PROVIDED MATERIAL »
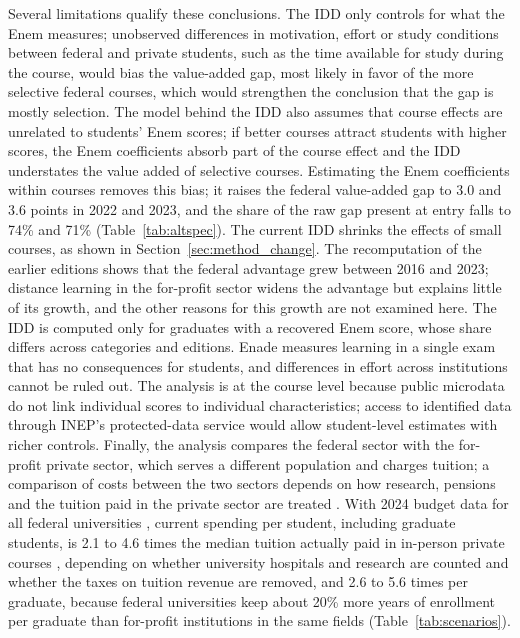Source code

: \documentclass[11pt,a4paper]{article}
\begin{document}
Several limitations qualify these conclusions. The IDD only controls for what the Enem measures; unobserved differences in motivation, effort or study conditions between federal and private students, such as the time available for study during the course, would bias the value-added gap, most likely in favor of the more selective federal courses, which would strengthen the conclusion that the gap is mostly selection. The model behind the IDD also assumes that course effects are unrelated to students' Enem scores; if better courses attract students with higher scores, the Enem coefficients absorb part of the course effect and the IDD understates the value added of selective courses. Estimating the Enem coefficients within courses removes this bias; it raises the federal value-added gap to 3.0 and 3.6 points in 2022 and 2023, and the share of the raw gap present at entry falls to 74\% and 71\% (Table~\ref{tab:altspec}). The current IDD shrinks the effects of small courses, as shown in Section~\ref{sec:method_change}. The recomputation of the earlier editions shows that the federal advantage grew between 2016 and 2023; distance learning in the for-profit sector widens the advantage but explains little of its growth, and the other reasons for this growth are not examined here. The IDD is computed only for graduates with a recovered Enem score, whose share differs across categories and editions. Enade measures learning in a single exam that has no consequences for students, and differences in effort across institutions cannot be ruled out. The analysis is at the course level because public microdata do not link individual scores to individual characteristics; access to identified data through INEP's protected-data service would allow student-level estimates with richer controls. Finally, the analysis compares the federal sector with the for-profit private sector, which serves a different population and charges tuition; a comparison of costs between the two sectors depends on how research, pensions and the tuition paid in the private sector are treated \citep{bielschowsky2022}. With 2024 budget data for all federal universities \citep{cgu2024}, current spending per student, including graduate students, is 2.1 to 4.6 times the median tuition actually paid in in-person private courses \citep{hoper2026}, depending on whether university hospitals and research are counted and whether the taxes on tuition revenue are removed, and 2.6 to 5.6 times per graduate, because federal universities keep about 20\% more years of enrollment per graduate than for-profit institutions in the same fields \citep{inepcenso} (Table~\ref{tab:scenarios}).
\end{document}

YOUR TASK » Would you print all of the entries exactly, omitting any image?

RESPONSE TO THE TASK »
Source code

: \documentclass[11pt,a4paper]{article}
\begin{document}
Several limitations qualify these conclusions. The IDD only controls for what the Enem measures; unobserved differences in motivation, effort or study conditions between federal and private students, such as the time available for study during the course, would bias the value-added gap, most likely in favor of the more selective federal courses, which would strengthen the conclusion that the gap is mostly selection. The model behind the IDD also assumes that course effects are unrelated to students' Enem scores; if better courses attract students with higher scores, the Enem coefficients absorb part of the course effect and the IDD understates the value added of selective courses. Estimating the Enem coefficients within courses removes this bias; it raises the federal value-added gap to 3.0 and 3.6 points in 2022 and 2023, and the share of the raw gap present at entry falls to 74\% and 71\% (Table~\ref{tab:altspec}). The current IDD shrinks the effects of small courses, as shown in Section~\ref{sec:method_change}. The recomputation of the earlier editions shows that the federal advantage grew between 2016 and 2023; distance learning in the for-profit sector widens the advantage but explains little of its growth, and the other reasons for this growth are not examined here. The IDD is computed only for graduates with a recovered Enem score, whose share differs across categories and editions. Enade measures learning in a single exam that has no consequences for students, and differences in effort across institutions cannot be ruled out. The analysis is at the course level because public microdata do not link individual scores to individual characteristics; access to identified data through INEP's protected-data service would allow student-level estimates with richer controls. Finally, the analysis compares the federal sector with the for-profit private sector, which serves a different population and charges tuition; a comparison of costs between the two sectors depends on how research, pensions and the tuition paid in the private sector are treated \citep{bielschowsky2022}. With 2024 budget data for all federal universities \citep{cgu2024}, current spending per student, including graduate students, is 2.1 to 4.6 times the median tuition actually paid in in-person private courses \citep{hoper2026}, depending on whether university hospitals and research are counted and whether the taxes on tuition revenue are removed, and 2.6 to 5.6 times per graduate, because federal universities keep about 20\% more years of enrollment per graduate than for-profit institutions in the same fields \citep{inepcenso} (Table~\ref{tab:scenarios}).
\end{document}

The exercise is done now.